Feb. 13 (UPI) — Kei Saito, a member of the Japanese short track speed skating team at the Pyeongchang Winter Olympics, has tested positive for acetazolamide and been provisionally suspended, the Court of Arbitration for Sport said Tuesday.
It is the first registered case to CAS by the International Olympic Committee at these games. As reported by Kyodo News earlier, the 21-year-old Saito, a reserve on the men’s 5,000-meter relay team, failed an out-of-competition test in the lead-up to the games, CAS said in a statement.
In a hastily arranged press conference, the Japanese Olympic Committee said Saito was tested after training, just before he was about to go to bed at the athletes’ village in Gangneung on Feb. 4 — the day the short track team arrived in Pyeongchang. Three days later, the IOC notified them that the results came out positive for an A sample.
On Friday, CAS notified Saito of his ban and tested his B sample.
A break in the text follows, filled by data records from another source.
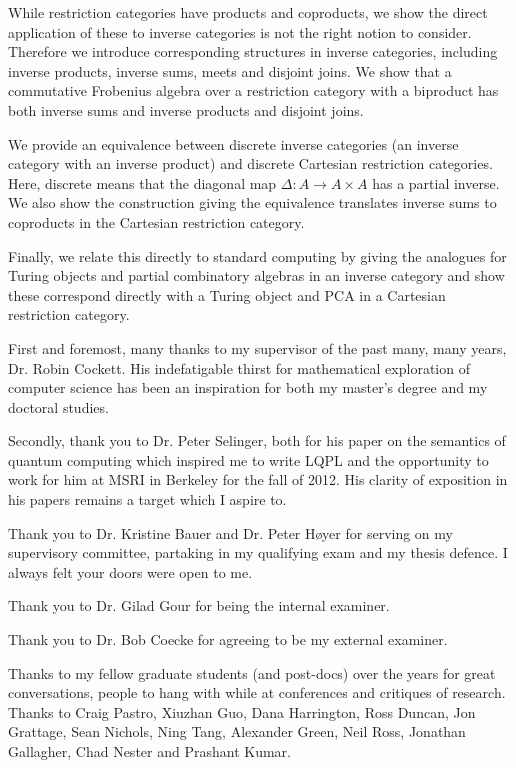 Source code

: \documentclass{ucalgthes1}
\begin{document}
While restriction categories have products and coproducts, we show the direct application of these
to inverse categories is not the right notion to consider. Therefore we introduce corresponding
structures in inverse categories, including inverse products, inverse sums, meets and disjoint
joins. We show that a commutative Frobenius algebra over a restriction category with a biproduct has
both inverse sums and inverse products and disjoint joins.

We provide an equivalence between discrete inverse categories (an inverse category with an inverse
product) and discrete Cartesian restriction categories. Here, discrete means that the diagonal map
$\Delta:A \to A\times A$ has a partial inverse. We also show the construction giving the equivalence
translates inverse sums to coproducts in the Cartesian restriction category.

Finally, we relate this directly to standard computing by giving the analogues for Turing objects
and partial combinatory algebras in an inverse category and show these correspond directly with a
Turing object and PCA in a Cartesian restriction category.


\newpage
{}
{}

First and foremost, many thanks to my supervisor of the past many, many years, Dr. Robin
Cockett. His indefatigable thirst for mathematical exploration of computer science has been an
inspiration for both my master's degree and my doctoral studies.

Secondly, thank you to Dr. Peter Selinger, both for his paper on the semantics of quantum computing
which inspired me to write LQPL and the opportunity to work for him at MSRI in Berkeley for the fall
of 2012. His clarity of exposition in his papers remains a target which I  aspire to.

Thank you to Dr. Kristine Bauer and Dr. Peter Høyer for serving on my supervisory committee,
partaking in my qualifying exam and my thesis defence. I always felt your doors were open to me.

Thank you to Dr. Gilad Gour for being the internal examiner.

Thank you to Dr. Bob Coecke for agreeing to be my external examiner.

Thanks to my fellow graduate students (and post-docs) over the years for great conversations, people
to hang with while at conferences and critiques of research. Thanks to Craig Pastro, Xiuzhan Guo,
Dana Harrington, Ross Duncan, Jon Grattage, Sean Nichols, Ning Tang, Alexander Green, Neil Ross,
Jonathan Gallagher, Chad Nester and Prashant Kumar.
\end{document}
The following evening, the IOC notified the JOC the B sample also came back positive.
Saito denied intentionally doping to CAS, which heard the athlete on Monday. He agreed to leave the Olympic village — the JOC would not disclose his whereabouts — and will also be indefinitely suspended from all International Skating Union competitions.
Saito emphatically denied in a statement he knowingly taking acetazolamide, which is a drug used to treat conditions like glaucoma, altitude sickness and epilepsy but works as a masking agent for steroids. It cannot be purchased in Japan without a prescription.
“I am extremely shocked by the test results that have come back,” the Kanagawa University senior said. “I have never once considered doping. I have never used anabolic steroids so I have never needed to try to hide it. I have no motive to use this substance nor do I have anything to gain by using this substance.”
“When I was tested on Jan. 29 during training camp, the results did not turn out any banned substances. The only way this substance could have entered my system is that I took it unknowingly and happened by accident.”
“The findings are beyond me and I plan to fight to prove my innocence. But right now, I do not want to be a disturbance to my team competing at the Olympic Games, so I have decided to accept the provisional suspension and will leave the team and the athletes’ village voluntarily.”
Yasuo Saito, head of the Japanese delegation, said the skater was “extremely shocked” and “could not comprehend” the test results. The delegation chief said once the Olympics are done, it will move to clear the athlete’s name.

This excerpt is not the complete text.